92. Given, ab are roots of $x^2-3x+p=0$

and c & d are roots of $x^2-12x+q=0$

So, $\Rightarrow a+b=\frac{-\left(-3\right)}{1}$ and $ab=\frac{P}{1}$

a + b = +3 ………….I and ab = P…………….II { $?$ sum of roots = $\frac{-B}{A}$ , Product of roots = $\frac{-C}{A}$ }

Similarly, c + d $=\frac{-(-12)}{1}$ and $cd=\frac{q}{1}$

c + d = 12 ……….III ad cd = q (4)

As a, b, c, d from a G.P and if r be the common ratio

a = a

b = ar

c = ar²

d = ar³

So, from equation, (1),

$a+b=3\Rightarrow a+ar=3\Rightarrow a(1+r)=3$ (5)

And $c+d=12\Rightarrow a{r}^2+a{r}^3=12\Rightarrow a{r}^2(1+r)=12$ (6)

Dividing equation (6) and (5) we get,

$\frac{a{r}^2(1+r)}{a(1+r)}=\frac{12}{3}$

 r² = 4

Now, L.H.S. $=\frac{q+p}{q-p}=\frac{cd+ab}{cd-ab}$ {from (4) and (5)}

$=\frac{a{r}^2*a{r}^3+a*ar}{a{r}^2+a{r}^3-a*ar}$

$=\frac{a^{2}r\left(r^4+1\right)}{a^{2}r\left(r^4-1\right)}$

$=\frac{{\left(r^2\right)}^2+1}{{\left(r^2\right)}^2-1}=\frac{4^2+1}{4^2-1}=\frac{16+1}{16-1}=\frac{17}{15}$ = R.H.S.

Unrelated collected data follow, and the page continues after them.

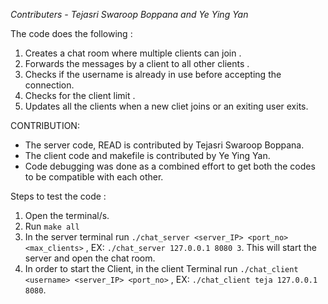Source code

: *Contributers - Tejasri Swaroop Boppana and Ye Ying Yan*

The code does the following :

1. Creates a chat room where multiple clients can join .
2. Forwards the messages by a client to all other clients .
3. Checks if the username is already in use before accepting the connection.
4. Checks for the client limit .
5. Updates all the clients when a new cliet joins or an exiting user exits. 


CONTRIBUTION:

- The server code, READ is contributed by Tejasri Swaroop Boppana.
- The client code and makefile is contributed by Ye Ying Yan.
- Code debugging was done as a combined effort to get both the codes to be compatible with each other. 


Steps to test the code :

1. Open the terminal/s.  
2. Run `make all` 
3. In the server terminal run  `./chat_server <server_IP> <port_no>` `<max_clients>` , EX: `./chat_server 127.0.0.1 8080 3`. This will start the server and open the chat room.
4. In order to start the Client, in the client Terminal run `./chat_client <username> <server_IP> <port_no>` , EX: `./chat_client teja 127.0.0.1 8080`.


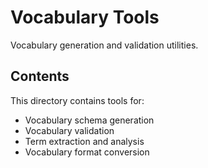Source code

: # Vocabulary Tools

Vocabulary generation and validation utilities.

## Contents

This directory contains tools for:
- Vocabulary schema generation
- Vocabulary validation
- Term extraction and analysis
- Vocabulary format conversion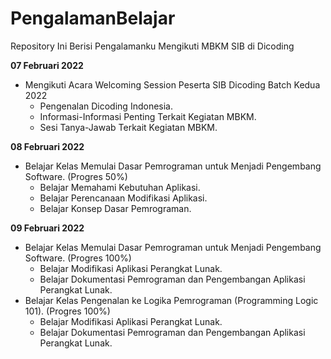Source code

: # PengalamanBelajar
Repository Ini Berisi Pengalamanku Mengikuti MBKM SIB di Dicoding

**07 Februari 2022**  
- Mengikuti Acara Welcoming Session Peserta SIB Dicoding Batch Kedua 2022
  * Pengenalan Dicoding Indonesia. 
  * Informasi-Informasi Penting Terkait Kegiatan MBKM. 
  * Sesi Tanya-Jawab Terkait Kegiatan MBKM. 
  
**08 Februari 2022**  
- Belajar Kelas Memulai Dasar Pemrograman untuk Menjadi Pengembang Software. (Progres 50%)
  * Belajar Memahami Kebutuhan Aplikasi. 
  * Belajar Perencanaan Modifikasi Aplikasi. 
  * Belajar Konsep Dasar Pemrograman. 

**09 Februari 2022**  
- Belajar Kelas Memulai Dasar Pemrograman untuk Menjadi Pengembang Software. (Progres 100%)
  * Belajar Modifikasi Aplikasi Perangkat Lunak. 
  * Belajar Dokumentasi Pemrograman dan Pengembangan Aplikasi Perangkat Lunak. 
- Belajar Kelas Pengenalan ke Logika Pemrograman (Programming Logic 101). (Progres 100%)
  * Belajar Modifikasi Aplikasi Perangkat Lunak. 
  * Belajar Dokumentasi Pemrograman dan Pengembangan Aplikasi Perangkat Lunak.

91. Let r be the common ratio of the G.P.

Then, a, b, c, d a, ar, ar², ar³

So, $a^n+b^n=a^n+{(ar)}^n=a^n+a^n{r}^n=a^n\left(1+r^n\right)-(1)$

$b^n+c^n={(ar)}^n+{\left(a{r}^2\right)}^n=a^n{r}^n+a^n{r}^{2n}=a^n{r}^n\left(1+r^n\right)$ (2)

$c^n+d^n={\left(a{r}^2\right)}^n+{\left(a{r}^3\right)}^n=a^n{r}^{2n}+a^n{r}^{3n}=a^n{r}^{2n}\left(1+r^n\right)$ (3)

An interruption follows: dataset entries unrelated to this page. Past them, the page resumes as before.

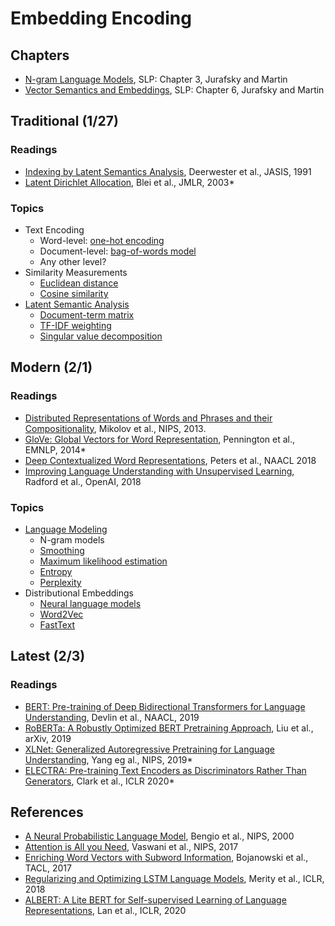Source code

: # Embedding Encoding

## Chapters

* [N-gram Language Models](https://web.stanford.edu/~jurafsky/slp3/3.pdf), SLP: Chapter 3, Jurafsky and Martin
* [Vector Semantics and Embeddings](https://web.stanford.edu/~jurafsky/slp3/6.pdf), SLP: Chapter 6, Jurafsky and Martin


## Traditional (1/27)

### Readings

* [Indexing by Latent Semantics Analysis](https://www.aminer.org/pub/53e9a8f2b7602d97032447c4/indexing-by-latent-semantics-analysis), Deerwester et al., JASIS, 1991
* [Latent Dirichlet Allocation](http://jmlr.csail.mit.edu/papers/v3/blei03a.html), Blei et al., JMLR, 2003*

### Topics

* Text Encoding
  * Word-level: [one-hot encoding](https://en.wikipedia.org/wiki/One-hot)
  * Document-level: [bag-of-words model](https://en.wikipedia.org/wiki/Bag-of-words_model)
  * Any other level?  <!-- sense, lemma, entity, frame -->
* Similarity Measurements
  * [Euclidean distance](https://en.wikipedia.org/wiki/Euclidean_distance)
  * [Cosine similarity](https://en.wikipedia.org/wiki/Cosine_similarity)
* [Latent Semantic Analysis](https://en.wikipedia.org/wiki/Latent_semantic_analysis)
  * [Document-term matrix](https://en.wikipedia.org/wiki/Document-term_matrix)
  * [TF-IDF weighting](https://en.wikipedia.org/wiki/Tf%E2%80%93idf)
  * [Singular value decomposition](https://en.wikipedia.org/wiki/Singular_value_decomposition)

## Modern (2/1)

### Readings

* [Distributed Representations of Words and Phrases and their Compositionality](https://papers.nips.cc/paper/5021-distributed-representations-of-words-and-phrases-and-their-compositionality.html), 
Mikolov et al., NIPS, 2013.
* [GloVe: Global Vectors for Word Representation](https://www.aclweb.org/anthology/D14-1162), Pennington et al., EMNLP, 2014*
* [Deep Contextualized Word Representations](https://aclweb.org/anthology/N18-1202), Peters et al., NAACL 2018
* [Improving Language Understanding with Unsupervised Learning](https://cdn.openai.com/research-covers/language-unsupervised/language_understanding_paper.pdf), Radford et al., OpenAI, 2018

### Topics

* [Language Modeling](https://en.wikipedia.org/wiki/Language_model)
  * N-gram models
  * [Smoothing](https://en.wikipedia.org/wiki/Smoothing)
  * [Maximum likelihood estimation](https://en.wikipedia.org/wiki/Maximum_likelihood_estimation)
  * [Entropy](https://en.wikipedia.org/wiki/Entropy_(information_theory))
  * [Perplexity](https://en.wikipedia.org/wiki/Perplexity)
* Distributional Embeddings
  * [Neural language models](https://papers.nips.cc/paper/1839-a-neural-probabilistic-language-model.pdf)
  * [Word2Vec](https://arxiv.org/pdf/1301.3781.pdf)
  * [FastText](http://aclweb.org/anthology/Q17-1010)

## Latest (2/3)

### Readings

* [BERT: Pre-training of Deep Bidirectional Transformers for Language Understanding](https://www.aclweb.org/anthology/N19-1423/), Devlin et al., NAACL, 2019
* [RoBERTa: A Robustly Optimized BERT Pretraining Approach](https://arxiv.org/abs/1907.11692), Liu et al., arXiv, 2019
* [XLNet: Generalized Autoregressive Pretraining for Language Understanding](https://papers.nips.cc/paper/2019/hash/dc6a7e655d7e5840e66733e9ee67cc69-Abstract.html), Yang eg al., NIPS, 2019*
* [ELECTRA: Pre-training Text Encoders as Discriminators Rather Than Generators](https://openreview.net/forum?id=r1xMH1BtvB), Clark et al., ICLR 2020*


## References

* [A Neural Probabilistic Language Model](https://papers.nips.cc/paper/1839-a-neural-probabilistic-language-model.html), Bengio et al., NIPS, 2000
* [Attention is All you Need](https://papers.nips.cc/paper/2017/hash/3f5ee243547dee91fbd053c1c4a845aa-Abstract.html), Vaswani et al., NIPS, 2017
* [Enriching Word Vectors with Subword Information](http://aclweb.org/anthology/Q17-1010), Bojanowski et al., TACL, 2017 
* [Regularizing and Optimizing LSTM Language Models](https://openreview.net/pdf?id=SyyGPP0TZ), Merity et al., ICLR, 2018
* [ALBERT: A Lite BERT for Self-supervised Learning of Language Representations](https://openreview.net/forum?id=H1eA7AEtvS), Lan et al., ICLR, 2020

Hence, $\frac{b^n+c^n}{a^n+b^n}=\frac{a^n{r}^n\left(1+r^n\right)}{a^n\left(1+r^n\right)}=r^n$ {from (2) and (1)}

and $$ $\frac{c^n+d^n}{b^n+c^n}=\frac{a^n{r}^{2n}\left(1+r^2\right)}{a^n{r}^n\left(1+r^2\right)}=r^n$ {from (3) and (2)}

i.e., $\frac{b^n+c^n}{a^x+b^n}=\frac{c^n+d^n}{b^x+c^n}$

$\therefore a^n+b^n,b^n+c^n,c^n+d^n$ are in A.P

90. Given, $a\left(\frac{1}{b}+\frac{1}{c}\right),b\left(\frac{1}{c}+\frac{1}{a}\right),c\left(\frac{1}{a}+\frac{1}{b}\right)$ are in A.P.

So, $\frac{a(c+b)}{bc},\frac{b(a+c)}{ac},\frac{c(b+a)}{ab}$ are in A.P.

$\Rightarrow \frac{ac+ab}{bc},\frac{ab+bc}{ac},\frac{bc+ac}{ab}$ are in A.P.